**ABOUT THIS EXERCISE**. The lines to be copied run from the one containing "4 | 0% | 100%" to the end of the material below; reproduce them exactly, including both ends, and nothing more.

•••

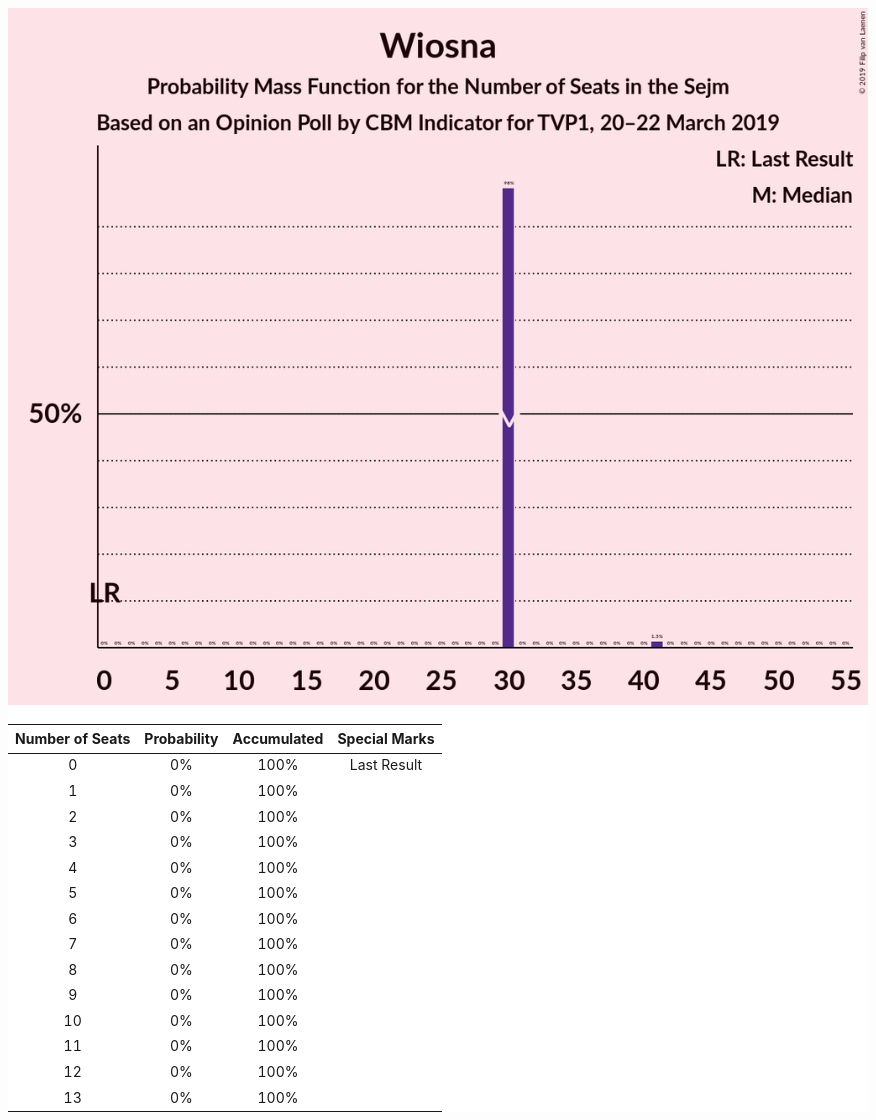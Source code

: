 ![Graph with seats probability mass function not yet produced](2019-03-22-CBMIndicator-seats-pmf-wiosna.png "Seats Probability Mass Function")

| Number of Seats | Probability | Accumulated | Special Marks |
|:---------------:|:-----------:|:-----------:|:-------------:|
| 0 | 0% | 100% | Last Result |
| 1 | 0% | 100% |  |
| 2 | 0% | 100% |  |
| 3 | 0% | 100% |  |
| 4 | 0% | 100% |  |
| 5 | 0% | 100% |  |
| 6 | 0% | 100% |  |
| 7 | 0% | 100% |  |
| 8 | 0% | 100% |  |
| 9 | 0% | 100% |  |
| 10 | 0% | 100% |  |
| 11 | 0% | 100% |  |
| 12 | 0% | 100% |  |
| 13 | 0% | 100% |  |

•••

**SOLUTION**.
| 4 | 0% | 100% |  |
| 5 | 0% | 100% |  |
| 6 | 0% | 100% |  |
| 7 | 0% | 100% |  |
| 8 | 0% | 100% |  |
| 9 | 0% | 100% |  |
| 10 | 0% | 100% |  |
| 11 | 0% | 100% |  |
| 12 | 0% | 100% |  |
| 13 | 0% | 100% |  |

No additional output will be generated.